Each line from the one that contains "Most of those" through the end of the entries should be repeated exactly, with nothing added.
====== PROVIDED DATA
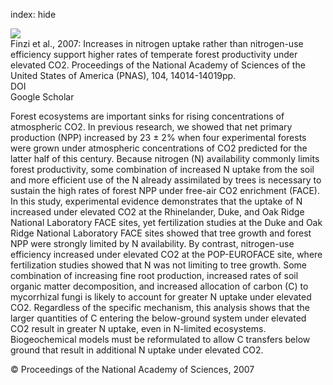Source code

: index: hide

<div class="Citation">
    <div class="Citation-thumb CitationThumb-linked"  data-href="https://doi.org/10.1073/pnas.0706518104">
      <img src="https://static.claimspace.cloud/climate-study-static/refs/thumbs/6/Finzi_et_al_2007-thumb.png" />
    </div>

  <div class="Citation-body">
    <div class="Citation-text">Finzi et al., 2007: Increases in nitrogen uptake rather than nitrogen-use efficiency support higher rates of temperate forest productivity under elevated CO2. <span class="Article-journal">Proceedings of the National Academy of Sciences of the United States of America (PNAS), </span><span class="Article-volume">104, </span>14014-14019pp.</div>
    <div class="Citation-links">
      <div class="CitationLink" data-href="https://doi.org/10.1073/pnas.0706518104">
        <div class="CitationLink-icon CitationLink-Doi"></div>
        <div class="CitationLink-text">DOI</div>
      </div>
      <div class="CitationLink" data-href="https://scholar.google.com/scholar?q=10.1073/pnas.0706518104">
        <div class="CitationLink-icon CitationLink-Scholar"></div>
        <div class="CitationLink-text">Google Scholar</div>
      </div>
    </div>
  </div>
</div>

Forest ecosystems are important sinks for rising concentrations of atmospheric CO2. In previous research, we showed that net primary production (NPP) increased by 23 ± 2% when four experimental forests were grown under atmospheric concentrations of CO2 predicted for the latter half of this century. Because nitrogen (N) availability commonly limits forest productivity, some combination of increased N uptake from the soil and more efficient use of the N already assimilated by trees is necessary to sustain the high rates of forest NPP under free-air CO2 enrichment (FACE). In this study, experimental evidence demonstrates that the uptake of N increased under elevated CO2 at the Rhinelander, Duke, and Oak Ridge National Laboratory FACE sites, yet fertilization studies at the Duke and Oak Ridge National Laboratory FACE sites showed that tree growth and forest NPP were strongly limited by N availability. By contrast, nitrogen-use efficiency increased under elevated CO2 at the POP-EUROFACE site, where fertilization studies showed that N was not limiting to tree growth. Some combination of increasing fine root production, increased rates of soil organic matter decomposition, and increased allocation of carbon (C) to mycorrhizal fungi is likely to account for greater N uptake under elevated CO2. Regardless of the specific mechanism, this analysis shows that the larger quantities of C entering the below-ground system under elevated CO2 result in greater N uptake, even in N-limited ecosystems. Biogeochemical models must be reformulated to allow C transfers below ground that result in additional N uptake under elevated CO2.

<div class="Citation-copy">
&copy; Proceedings of the National Academy of Sciences, 2007
</div>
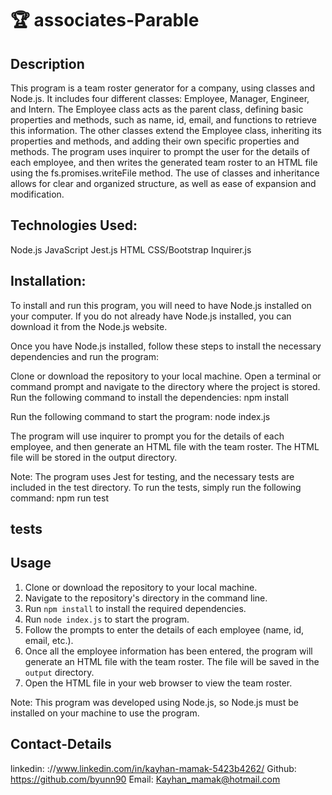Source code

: # 🏆 associates-Parable

## Description

This program is a team roster generator for a company, using classes and Node.js. It includes four different classes: Employee, Manager, Engineer, and Intern. The Employee class acts as the parent class, defining basic properties and methods, such as name, id, email, and functions to retrieve this information. The other classes extend the Employee class, inheriting its properties and methods, and adding their own specific properties and methods. The program uses inquirer to prompt the user for the details of each employee, and then writes the generated team roster to an HTML file using the fs.promises.writeFile method. The use of classes and inheritance allows for clear and organized structure, as well as ease of expansion and modification.

## Technologies Used:

Node.js
JavaScript
Jest.js
HTML
CSS/Bootstrap
Inquirer.js

## Installation:

To install and run this program, you will need to have Node.js installed on your computer. If you do not already have Node.js installed, you can download it from the Node.js website.

Once you have Node.js installed, follow these steps to install the necessary dependencies and run the program:

Clone or download the repository to your local machine.
Open a terminal or command prompt and navigate to the directory where the project is stored.
Run the following command to install the dependencies: npm install

Run the following command to start the program: node index.js

The program will use inquirer to prompt you for the details of each employee, and then generate an HTML file with the team roster. The HTML file will be stored in the output directory.

Note: The program uses Jest for testing, and the necessary tests are included in the test directory. To run the tests, simply run the following command: npm run test

## tests

## Usage

1. Clone or download the repository to your local machine.
2. Navigate to the repository's directory in the command line.
3. Run `npm install` to install the required dependencies.
4. Run `node index.js` to start the program.
5. Follow the prompts to enter the details of each employee (name, id, email, etc.).
6. Once all the employee information has been entered, the program will generate an HTML file with the team roster. The file will be saved in the `output` directory.
7. Open the HTML file in your web browser to view the team roster.

Note: This program was developed using Node.js, so Node.js must be installed on your machine to use the program.

## Contact-Details

linkedin: ://www.linkedin.com/in/kayhan-mamak-5423b4262/
Github: https://github.com/byunn90
Email: Kayhan_mamak@hotmail.com
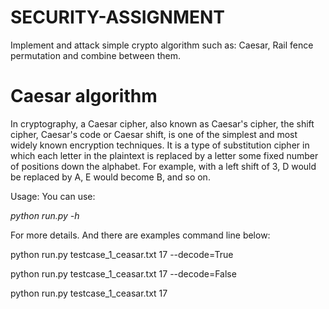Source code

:# SECURITY-ASSIGNMENT
Implement and attack simple crypto algorithm such as: Caesar, Rail fence permutation and combine between them.

# Caesar algorithm
In cryptography, a Caesar cipher, also known as Caesar's cipher, the shift cipher, Caesar's code or Caesar shift, is one of the simplest and most widely known encryption techniques. It is a type of substitution cipher in which each letter in the plaintext is replaced by a letter some fixed number of positions down the alphabet. For example, with a left shift of 3, D would be replaced by A, E would become B, and so on.

Usage:
You can use:

  *python run.py -h*

For more details. And there are examples command line below:

python run.py testcase_1_ceasar.txt 17 --decode=True

python run.py testcase_1_ceasar.txt 17 --decode=False

python run.py testcase_1_ceasar.txt 17

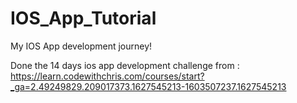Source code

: # IOS_App_Tutorial
My IOS App development journey!

Done the 14 days ios app development challenge from : https://learn.codewithchris.com/courses/start?_ga=2.49249829.209017373.1627545213-1603507237.1627545213
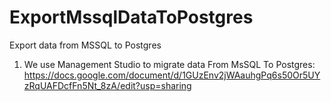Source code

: # ExportMssqlDataToPostgres
Export data from MSSQL to Postgres

1. We use Management Studio to migrate data From MsSQL To Postgres:
https://docs.google.com/document/d/1GUzEnv2jWAauhgPq6s50Or5UYzRqUAFDcfFn5Nt_8zA/edit?usp=sharing
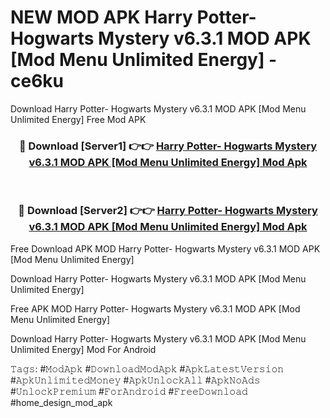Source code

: # NEW MOD APK Harry Potter- Hogwarts Mystery v6.3.1 MOD APK [Mod Menu Unlimited Energy] - ce6ku
Download Harry Potter- Hogwarts Mystery v6.3.1 MOD APK [Mod Menu Unlimited Energy] Free Mod APK

<div align="center">
<h3>🔴 Download [Server1] 👉👉 <a href="https://apk-comot.site?title=Harry_Potter-_Hogwarts_Mystery_v6.3.1_MOD_APK_[Mod_Menu_Unlimited_Energy]">Harry Potter- Hogwarts Mystery v6.3.1 MOD APK [Mod Menu Unlimited Energy] Mod Apk</a></h3><br>

<h3>🔴 Download [Server2] 👉👉 <a href="https://apk-comot.site?title=Harry_Potter-_Hogwarts_Mystery_v6.3.1_MOD_APK_[Mod_Menu_Unlimited_Energy]">Harry Potter- Hogwarts Mystery v6.3.1 MOD APK [Mod Menu Unlimited Energy] Mod Apk</a></h3>
</div>


Free Download APK MOD Harry Potter- Hogwarts Mystery v6.3.1 MOD APK [Mod Menu Unlimited Energy]

Download Harry Potter- Hogwarts Mystery v6.3.1 MOD APK [Mod Menu Unlimited Energy] 

Free APK MOD Harry Potter- Hogwarts Mystery v6.3.1 MOD APK [Mod Menu Unlimited Energy] 

Download Harry Potter- Hogwarts Mystery v6.3.1 MOD APK [Mod Menu Unlimited Energy] Mod For Android

𝚃𝚊𝚐𝚜: #𝙼𝚘𝚍𝙰𝚙𝚔 #𝙳𝚘𝚠𝚗𝚕𝚘𝚊𝚍𝙼𝚘𝚍𝙰𝚙𝚔 #𝙰𝚙𝚔𝙻𝚊𝚝𝚎𝚜𝚝𝚅𝚎𝚛𝚜𝚒𝚘𝚗 #𝙰𝚙𝚔𝚄𝚗𝚕𝚒𝚖𝚒𝚝𝚎𝚍𝙼𝚘𝚗𝚎𝚢 #𝙰𝚙𝚔𝚄𝚗𝚕𝚘𝚌𝚔𝙰𝚕𝚕 #𝙰𝚙𝚔𝙽𝚘𝙰𝚍𝚜 #𝚄𝚗𝚕𝚘𝚌𝚔𝙿𝚛𝚎𝚖𝚒𝚞𝚖 #𝙵𝚘𝚛𝙰𝚗𝚍𝚛𝚘𝚒𝚍 #𝙵𝚛𝚎𝚎𝙳𝚘𝚠𝚗𝚕𝚘𝚊𝚍 #home_design_mod_apk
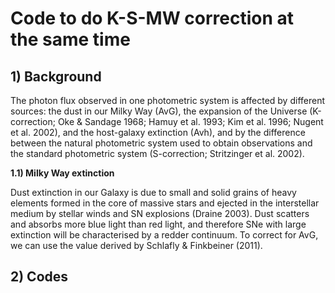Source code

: # Code to do K-S-MW correction at the same time

## 1) Background

The photon flux observed in one photometric system is affected by different sources: the dust in our Milky Way (AvG), the expansion of the Universe (K-correction; Oke & Sandage 1968; Hamuy et al. 1993; Kim et al. 1996; Nugent et al. 2002), and the host-galaxy extinction (Avh), and by the difference between the natural photometric system used to obtain observations and the standard photometric system (S-correction; Stritzinger et al. 2002).  

**1.1) Milky Way extinction**

Dust extinction in our Galaxy is due to small and solid grains of heavy elements formed in the core of massive stars and ejected in the interstellar medium by stellar winds and SN explosions (Draine 2003). Dust scatters and absorbs more blue light than red light, and therefore SNe with large extinction will be characterised by a redder continuum. To correct for AvG, we can use the value derived by Schlafly & Finkbeiner (2011).  



## 2) Codes  

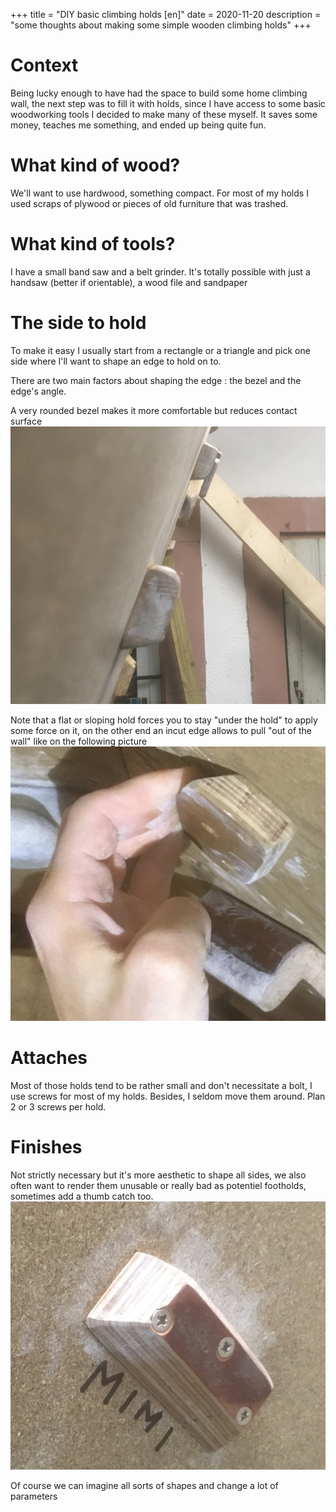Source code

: +++
title = "DIY basic climbing holds [en]"
date = 2020-11-20
description = "some thoughts about making some simple wooden climbing holds"
+++

# Context
Being lucky enough to have had the space to build some home climbing wall, the next step was to fill it with holds, since I have access to some basic woodworking tools I decided to make many of these myself. It saves some money, teaches me something, and ended up being quite fun.


# What kind of wood?
We'll want to use hardwood, something compact. For most of my holds I used scraps of plywood or pieces of old furniture that was trashed.

# What kind of tools?
I have a small band saw and a belt grinder. It's totally possible with just a handsaw (better if orientable), a wood file and sandpaper


# The side to hold
To make it easy I usually start from a rectangle or a triangle and pick one side where I'll want to shape an edge to hold on to.
<!-- TODO photo patron -->

There are two main factors about shaping the edge : the bezel and the edge's angle.

A very rounded bezel makes it more comfortable but reduces contact surface
![very-rounded](/static/img/holds/very-rounded.JPG)


Note that a flat or sloping hold forces you to stay "under the hold" to apply some force on it, on the other end an incut edge allows to pull "out of the wall" like on the following picture
![very-incut](/static/img/holds/very-incut.JPG)


# Attaches 
Most of those holds tend to be rather small and don't necessitate a bolt, I use screws for most of my holds. Besides, I seldom move them around.
Plan 2 or 3 screws per hold.

# Finishes

Not strictly necessary but it's more aesthetic to shape all sides, we also often want to render them unusable or really bad as potentiel footholds, sometimes add a thumb catch too.
![small-edge](/static/img/holds/small-edge.JPG)

Of course we can imagine all sorts of shapes and change a lot of parameters

<!--
# Examples
Some more examples, from a drawer piece to a nicer finished hold
TODO base thing with no work (just cut)
TODO square cut
TODO square clean rounded
TODO square finished

-->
============
--- SOLUTION TO THIS EXERCISE ---
Most of those holds tend to be rather small and don't necessitate a bolt, I use screws for most of my holds. Besides, I seldom move them around.
Plan 2 or 3 screws per hold.

# Finishes

Not strictly necessary but it's more aesthetic to shape all sides, we also often want to render them unusable or really bad as potentiel footholds, sometimes add a thumb catch too.
![small-edge](/static/img/holds/small-edge.JPG)

Of course we can imagine all sorts of shapes and change a lot of parameters

<!--
# Examples
Some more examples, from a drawer piece to a nicer finished hold
TODO base thing with no work (just cut)
TODO square cut
TODO square clean rounded
TODO square finished

-->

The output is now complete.